Feature: Somali National University back on feet from civil war
More than two decades after it closed doors due to break out of civil war and disintegration of the state, the Somali National University is back on its feet and determined to reclaim its position as the premier institution of higher learning in Somalia.
The university, which re-opened in 2014 following the flushing out of Al-Shabaab extremist militants from Mogadishu, now has a student population of 755. It has six faculties and a team of masters and PhD holders who steer the academic and administrative functions.
The faculties include Education and Social Science, Health Science, Economics and Management Science, Law, Agriculture and Veterinary and Animal Husbandry.
The university’s rector, Professor Mohamed Ahmed Jimale, told Xinhua in a recent interview that Somali National University (SNU) is fast resuming its position as the source of qualified human resource and research as well as a driver of change in the country.
“The aim of this university is to develop skilled professionals who can design and implement development programs for the rebuilding of the nuova Somalia (the new Somalia),” said Jimale.
He said given Somalia is a largely agricultural and livestock driven economy, the university is keen on training professionals in agriculture, animal husbandry and economists.
With a strong teaching fraternity, most of whom acquired higher education in China through scholarship programs, the rector says SNU is poised to offer tuition free quality education while at the same time contribute to peace and state building.
“The number of enrolment increased a lot because many young people that cannot afford to pay the tuition fee for private universities find a good chance here at SNU, the only public and tuition free university,” he said.
Access to university education still remains a big challenge in Somalia since most of the secondary school graduates cannot afford private university education, a scenario Jimale says pushes the youth to illegal activities out of desperation.
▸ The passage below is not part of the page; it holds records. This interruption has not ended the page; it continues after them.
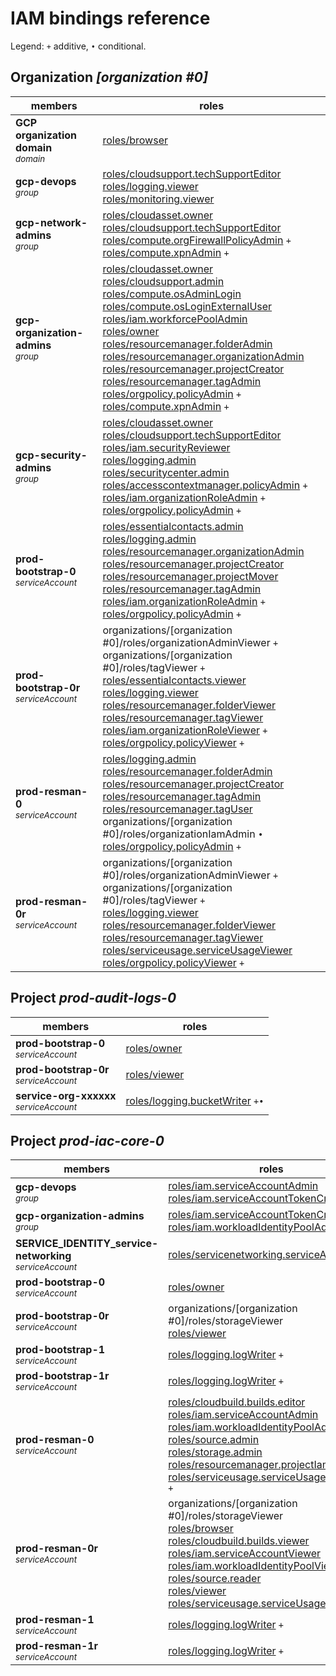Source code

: # IAM bindings reference

Legend: <code>+</code> additive, <code>•</code> conditional.

## Organization <i>[organization #0]</i>

| members | roles |
|---|---|
|<b>GCP organization domain</b><br><small><i>domain</i></small>|[roles/browser](https://cloud.google.com/iam/docs/understanding-roles#browser) |
|<b>gcp-devops</b><br><small><i>group</i></small>|[roles/cloudsupport.techSupportEditor](https://cloud.google.com/iam/docs/understanding-roles#cloudsupport.techSupportEditor) <br>[roles/logging.viewer](https://cloud.google.com/iam/docs/understanding-roles#logging.viewer) <br>[roles/monitoring.viewer](https://cloud.google.com/iam/docs/understanding-roles#monitoring.viewer) |
|<b>gcp-network-admins</b><br><small><i>group</i></small>|[roles/cloudasset.owner](https://cloud.google.com/iam/docs/understanding-roles#cloudasset.owner) <br>[roles/cloudsupport.techSupportEditor](https://cloud.google.com/iam/docs/understanding-roles#cloudsupport.techSupportEditor) <br>[roles/compute.orgFirewallPolicyAdmin](https://cloud.google.com/iam/docs/understanding-roles#compute.orgFirewallPolicyAdmin) <code>+</code><br>[roles/compute.xpnAdmin](https://cloud.google.com/iam/docs/understanding-roles#compute.xpnAdmin) <code>+</code>|
|<b>gcp-organization-admins</b><br><small><i>group</i></small>|[roles/cloudasset.owner](https://cloud.google.com/iam/docs/understanding-roles#cloudasset.owner) <br>[roles/cloudsupport.admin](https://cloud.google.com/iam/docs/understanding-roles#cloudsupport.admin) <br>[roles/compute.osAdminLogin](https://cloud.google.com/iam/docs/understanding-roles#compute.osAdminLogin) <br>[roles/compute.osLoginExternalUser](https://cloud.google.com/iam/docs/understanding-roles#compute.osLoginExternalUser) <br>[roles/iam.workforcePoolAdmin](https://cloud.google.com/iam/docs/understanding-roles#iam.workforcePoolAdmin) <br>[roles/owner](https://cloud.google.com/iam/docs/understanding-roles#owner) <br>[roles/resourcemanager.folderAdmin](https://cloud.google.com/iam/docs/understanding-roles#resourcemanager.folderAdmin) <br>[roles/resourcemanager.organizationAdmin](https://cloud.google.com/iam/docs/understanding-roles#resourcemanager.organizationAdmin) <br>[roles/resourcemanager.projectCreator](https://cloud.google.com/iam/docs/understanding-roles#resourcemanager.projectCreator) <br>[roles/resourcemanager.tagAdmin](https://cloud.google.com/iam/docs/understanding-roles#resourcemanager.tagAdmin) <br>[roles/orgpolicy.policyAdmin](https://cloud.google.com/iam/docs/understanding-roles#orgpolicy.policyAdmin) <code>+</code><br>[roles/compute.xpnAdmin](https://cloud.google.com/iam/docs/understanding-roles#compute.xpnAdmin) <code>+</code>|
|<b>gcp-security-admins</b><br><small><i>group</i></small>|[roles/cloudasset.owner](https://cloud.google.com/iam/docs/understanding-roles#cloudasset.owner) <br>[roles/cloudsupport.techSupportEditor](https://cloud.google.com/iam/docs/understanding-roles#cloudsupport.techSupportEditor) <br>[roles/iam.securityReviewer](https://cloud.google.com/iam/docs/understanding-roles#iam.securityReviewer) <br>[roles/logging.admin](https://cloud.google.com/iam/docs/understanding-roles#logging.admin) <br>[roles/securitycenter.admin](https://cloud.google.com/iam/docs/understanding-roles#securitycenter.admin) <br>[roles/accesscontextmanager.policyAdmin](https://cloud.google.com/iam/docs/understanding-roles#accesscontextmanager.policyAdmin) <code>+</code><br>[roles/iam.organizationRoleAdmin](https://cloud.google.com/iam/docs/understanding-roles#iam.organizationRoleAdmin) <code>+</code><br>[roles/orgpolicy.policyAdmin](https://cloud.google.com/iam/docs/understanding-roles#orgpolicy.policyAdmin) <code>+</code>|
|<b>prod-bootstrap-0</b><br><small><i>serviceAccount</i></small>|[roles/essentialcontacts.admin](https://cloud.google.com/iam/docs/understanding-roles#essentialcontacts.admin) <br>[roles/logging.admin](https://cloud.google.com/iam/docs/understanding-roles#logging.admin) <br>[roles/resourcemanager.organizationAdmin](https://cloud.google.com/iam/docs/understanding-roles#resourcemanager.organizationAdmin) <br>[roles/resourcemanager.projectCreator](https://cloud.google.com/iam/docs/understanding-roles#resourcemanager.projectCreator) <br>[roles/resourcemanager.projectMover](https://cloud.google.com/iam/docs/understanding-roles#resourcemanager.projectMover) <br>[roles/resourcemanager.tagAdmin](https://cloud.google.com/iam/docs/understanding-roles#resourcemanager.tagAdmin) <br>[roles/iam.organizationRoleAdmin](https://cloud.google.com/iam/docs/understanding-roles#iam.organizationRoleAdmin) <code>+</code><br>[roles/orgpolicy.policyAdmin](https://cloud.google.com/iam/docs/understanding-roles#orgpolicy.policyAdmin) <code>+</code>|
|<b>prod-bootstrap-0r</b><br><small><i>serviceAccount</i></small>|organizations/[organization #0]/roles/organizationAdminViewer <code>+</code><br>organizations/[organization #0]/roles/tagViewer <code>+</code><br>[roles/essentialcontacts.viewer](https://cloud.google.com/iam/docs/understanding-roles#essentialcontacts.viewer) <br>[roles/logging.viewer](https://cloud.google.com/iam/docs/understanding-roles#logging.viewer) <br>[roles/resourcemanager.folderViewer](https://cloud.google.com/iam/docs/understanding-roles#resourcemanager.folderViewer) <br>[roles/resourcemanager.tagViewer](https://cloud.google.com/iam/docs/understanding-roles#resourcemanager.tagViewer) <br>[roles/iam.organizationRoleViewer](https://cloud.google.com/iam/docs/understanding-roles#iam.organizationRoleViewer) <code>+</code><br>[roles/orgpolicy.policyViewer](https://cloud.google.com/iam/docs/understanding-roles#orgpolicy.policyViewer) <code>+</code>|
|<b>prod-resman-0</b><br><small><i>serviceAccount</i></small>|[roles/logging.admin](https://cloud.google.com/iam/docs/understanding-roles#logging.admin) <br>[roles/resourcemanager.folderAdmin](https://cloud.google.com/iam/docs/understanding-roles#resourcemanager.folderAdmin) <br>[roles/resourcemanager.projectCreator](https://cloud.google.com/iam/docs/understanding-roles#resourcemanager.projectCreator) <br>[roles/resourcemanager.tagAdmin](https://cloud.google.com/iam/docs/understanding-roles#resourcemanager.tagAdmin) <br>[roles/resourcemanager.tagUser](https://cloud.google.com/iam/docs/understanding-roles#resourcemanager.tagUser) <br>organizations/[organization #0]/roles/organizationIamAdmin <code>•</code><br>[roles/orgpolicy.policyAdmin](https://cloud.google.com/iam/docs/understanding-roles#orgpolicy.policyAdmin) <code>+</code>|
|<b>prod-resman-0r</b><br><small><i>serviceAccount</i></small>|organizations/[organization #0]/roles/organizationAdminViewer <code>+</code><br>organizations/[organization #0]/roles/tagViewer <code>+</code><br>[roles/logging.viewer](https://cloud.google.com/iam/docs/understanding-roles#logging.viewer) <br>[roles/resourcemanager.folderViewer](https://cloud.google.com/iam/docs/understanding-roles#resourcemanager.folderViewer) <br>[roles/resourcemanager.tagViewer](https://cloud.google.com/iam/docs/understanding-roles#resourcemanager.tagViewer) <br>[roles/serviceusage.serviceUsageViewer](https://cloud.google.com/iam/docs/understanding-roles#serviceusage.serviceUsageViewer) <br>[roles/orgpolicy.policyViewer](https://cloud.google.com/iam/docs/understanding-roles#orgpolicy.policyViewer) <code>+</code>|

## Project <i>prod-audit-logs-0</i>

| members | roles |
|---|---|
|<b>prod-bootstrap-0</b><br><small><i>serviceAccount</i></small>|[roles/owner](https://cloud.google.com/iam/docs/understanding-roles#owner) |
|<b>prod-bootstrap-0r</b><br><small><i>serviceAccount</i></small>|[roles/viewer](https://cloud.google.com/iam/docs/understanding-roles#viewer) |
|<b>service-org-xxxxxx</b><br><small><i>serviceAccount</i></small>|[roles/logging.bucketWriter](https://cloud.google.com/iam/docs/understanding-roles#logging.bucketWriter) <code>+</code><code>•</code>|

## Project <i>prod-iac-core-0</i>

| members | roles |
|---|---|
|<b>gcp-devops</b><br><small><i>group</i></small>|[roles/iam.serviceAccountAdmin](https://cloud.google.com/iam/docs/understanding-roles#iam.serviceAccountAdmin) <br>[roles/iam.serviceAccountTokenCreator](https://cloud.google.com/iam/docs/understanding-roles#iam.serviceAccountTokenCreator) |
|<b>gcp-organization-admins</b><br><small><i>group</i></small>|[roles/iam.serviceAccountTokenCreator](https://cloud.google.com/iam/docs/understanding-roles#iam.serviceAccountTokenCreator) <br>[roles/iam.workloadIdentityPoolAdmin](https://cloud.google.com/iam/docs/understanding-roles#iam.workloadIdentityPoolAdmin) |
|<b>SERVICE_IDENTITY_service-networking</b><br><small><i>serviceAccount</i></small>|[roles/servicenetworking.serviceAgent](https://cloud.google.com/iam/docs/understanding-roles#servicenetworking.serviceAgent) <code>+</code>|
|<b>prod-bootstrap-0</b><br><small><i>serviceAccount</i></small>|[roles/owner](https://cloud.google.com/iam/docs/understanding-roles#owner) |
|<b>prod-bootstrap-0r</b><br><small><i>serviceAccount</i></small>|organizations/[organization #0]/roles/storageViewer <br>[roles/viewer](https://cloud.google.com/iam/docs/understanding-roles#viewer) |
|<b>prod-bootstrap-1</b><br><small><i>serviceAccount</i></small>|[roles/logging.logWriter](https://cloud.google.com/iam/docs/understanding-roles#logging.logWriter) <code>+</code>|
|<b>prod-bootstrap-1r</b><br><small><i>serviceAccount</i></small>|[roles/logging.logWriter](https://cloud.google.com/iam/docs/understanding-roles#logging.logWriter) <code>+</code>|
|<b>prod-resman-0</b><br><small><i>serviceAccount</i></small>|[roles/cloudbuild.builds.editor](https://cloud.google.com/iam/docs/understanding-roles#cloudbuild.builds.editor) <br>[roles/iam.serviceAccountAdmin](https://cloud.google.com/iam/docs/understanding-roles#iam.serviceAccountAdmin) <br>[roles/iam.workloadIdentityPoolAdmin](https://cloud.google.com/iam/docs/understanding-roles#iam.workloadIdentityPoolAdmin) <br>[roles/source.admin](https://cloud.google.com/iam/docs/understanding-roles#source.admin) <br>[roles/storage.admin](https://cloud.google.com/iam/docs/understanding-roles#storage.admin) <br>[roles/resourcemanager.projectIamAdmin](https://cloud.google.com/iam/docs/understanding-roles#resourcemanager.projectIamAdmin) <code>•</code><br>[roles/serviceusage.serviceUsageConsumer](https://cloud.google.com/iam/docs/understanding-roles#serviceusage.serviceUsageConsumer) <code>+</code>|
|<b>prod-resman-0r</b><br><small><i>serviceAccount</i></small>|organizations/[organization #0]/roles/storageViewer <br>[roles/browser](https://cloud.google.com/iam/docs/understanding-roles#browser) <br>[roles/cloudbuild.builds.viewer](https://cloud.google.com/iam/docs/understanding-roles#cloudbuild.builds.viewer) <br>[roles/iam.serviceAccountViewer](https://cloud.google.com/iam/docs/understanding-roles#iam.serviceAccountViewer) <br>[roles/iam.workloadIdentityPoolViewer](https://cloud.google.com/iam/docs/understanding-roles#iam.workloadIdentityPoolViewer) <br>[roles/source.reader](https://cloud.google.com/iam/docs/understanding-roles#source.reader) <br>[roles/viewer](https://cloud.google.com/iam/docs/understanding-roles#viewer) <br>[roles/serviceusage.serviceUsageViewer](https://cloud.google.com/iam/docs/understanding-roles#serviceusage.serviceUsageViewer) <code>+</code>|
|<b>prod-resman-1</b><br><small><i>serviceAccount</i></small>|[roles/logging.logWriter](https://cloud.google.com/iam/docs/understanding-roles#logging.logWriter) <code>+</code>|
|<b>prod-resman-1r</b><br><small><i>serviceAccount</i></small>|[roles/logging.logWriter](https://cloud.google.com/iam/docs/understanding-roles#logging.logWriter) <code>+</code>|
But SNU, Jimale said, aims to reverse this trend by scrapping tuition fees.
“I believe that the revival and the expansion of Somali National University will contribute to the security, peace and the stability because a large number of desperate youth that now have no access to the higher education, because of economic reason, will access to higher education and that will strengthen their hope to a prosperous future,” he added.
Chinese ambassador to Somalia Wei Hongtian, himself alumni of the university with a fluency in Somali language, has played a critical role in facilitating scholarships and providing equipment to the university.
Through this, Jimale said China is contributing in building the country’s human resource and ensuring peace and stability.
“We believe that the Ambassador is doing his best for granting Masters and PhD scholarships for the lecturers of our university. Also, the ambassador is helping our university in other areas such as donating teaching aid materials, furniture and other useful and necessary equipment,” said Jimale.
Before its closure in the early 1990s, SNU had a student population of 15,672, with about 700 academic and non-academic staff, and consisted of 13 faculties.
But the university is determined to grow even beyond these numbers. Jimale said they intended to set up campuses in regional federal states such as Puntland, Jubbaland and Somaliland.
He said the introduction of the centralized grade 12 exam system and subsequently universal free primary school under the “Go to School” program, was re-institutionalizing formal education in Somalia.